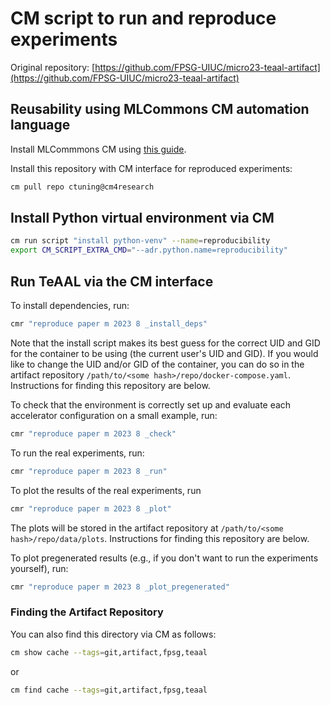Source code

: # CM script to run and reproduce experiments

Original repository: [https://github.com/FPSG-UIUC/micro23-teaal-artifact](https://github.com/FPSG-UIUC/micro23-teaal-artifact)

## Reusability using MLCommons CM automation language

Install MLCommmons CM using [this guide](https://github.com/mlcommons/ck/blob/master/docs/installation.md).

Install this repository with CM interface for reproduced experiments:

```bash
cm pull repo ctuning@cm4research
```

## Install Python virtual environment via CM

```bash
cm run script "install python-venv" --name=reproducibility
export CM_SCRIPT_EXTRA_CMD="--adr.python.name=reproducibility"
```

## Run TeAAL via the CM interface

To install dependencies, run:

```bash
cmr "reproduce paper m 2023 8 _install_deps"
```

Note that the install script makes its best guess for the correct UID and GID
for the container to be using (the current user's UID and GID).  If you would
like to change the UID and/or GID of the container, you can do so in the
artifact repository `/path/to/<some hash>/repo/docker-compose.yaml`.
Instructions for finding this repository are below.

To check that the environment is correctly set up and evaluate each accelerator
configuration on a small example, run:

```bash
cmr "reproduce paper m 2023 8 _check"
```

To run the real experiments, run:

```bash
cmr "reproduce paper m 2023 8 _run"
```

To plot the results of the real experiments, run
```bash
cmr "reproduce paper m 2023 8 _plot"
```

The plots will be stored in the artifact repository at `/path/to/<some
hash>/repo/data/plots`. Instructions for finding this repository are below.

To plot pregenerated results (e.g., if you don't want to run the experiments
yourself), run:

```bash
cmr "reproduce paper m 2023 8 _plot_pregenerated"
```

### Finding the Artifact Repository

You can also find this directory via CM as follows:
```bash
cm show cache --tags=git,artifact,fpsg,teaal
```
or
```bash
cm find cache --tags=git,artifact,fpsg,teaal
```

_ _ _ _ _

WHAT YOU WILL DO:
Every line of the material above must be written out exactly, with no pictures.

FINISHED TASK:
Source code

: # CM script to run and reproduce experiments

Original repository: [https://github.com/FPSG-UIUC/micro23-teaal-artifact](https://github.com/FPSG-UIUC/micro23-teaal-artifact)

## Reusability using MLCommons CM automation language

Install MLCommmons CM using [this guide](https://github.com/mlcommons/ck/blob/master/docs/installation.md).

Install this repository with CM interface for reproduced experiments:

```bash
cm pull repo ctuning@cm4research
```

## Install Python virtual environment via CM

```bash
cm run script "install python-venv" --name=reproducibility
export CM_SCRIPT_EXTRA_CMD="--adr.python.name=reproducibility"
```

## Run TeAAL via the CM interface

To install dependencies, run:

```bash
cmr "reproduce paper m 2023 8 _install_deps"
```

Note that the install script makes its best guess for the correct UID and GID
for the container to be using (the current user's UID and GID).  If you would
like to change the UID and/or GID of the container, you can do so in the
artifact repository `/path/to/<some hash>/repo/docker-compose.yaml`.
Instructions for finding this repository are below.

To check that the environment is correctly set up and evaluate each accelerator
configuration on a small example, run:

```bash
cmr "reproduce paper m 2023 8 _check"
```

To run the real experiments, run:

```bash
cmr "reproduce paper m 2023 8 _run"
```

To plot the results of the real experiments, run
```bash
cmr "reproduce paper m 2023 8 _plot"
```

The plots will be stored in the artifact repository at `/path/to/<some
hash>/repo/data/plots`. Instructions for finding this repository are below.

To plot pregenerated results (e.g., if you don't want to run the experiments
yourself), run:

```bash
cmr "reproduce paper m 2023 8 _plot_pregenerated"
```

### Finding the Artifact Repository

You can also find this directory via CM as follows:
```bash
cm show cache --tags=git,artifact,fpsg,teaal
```
or
```bash
cm find cache --tags=git,artifact,fpsg,teaal
```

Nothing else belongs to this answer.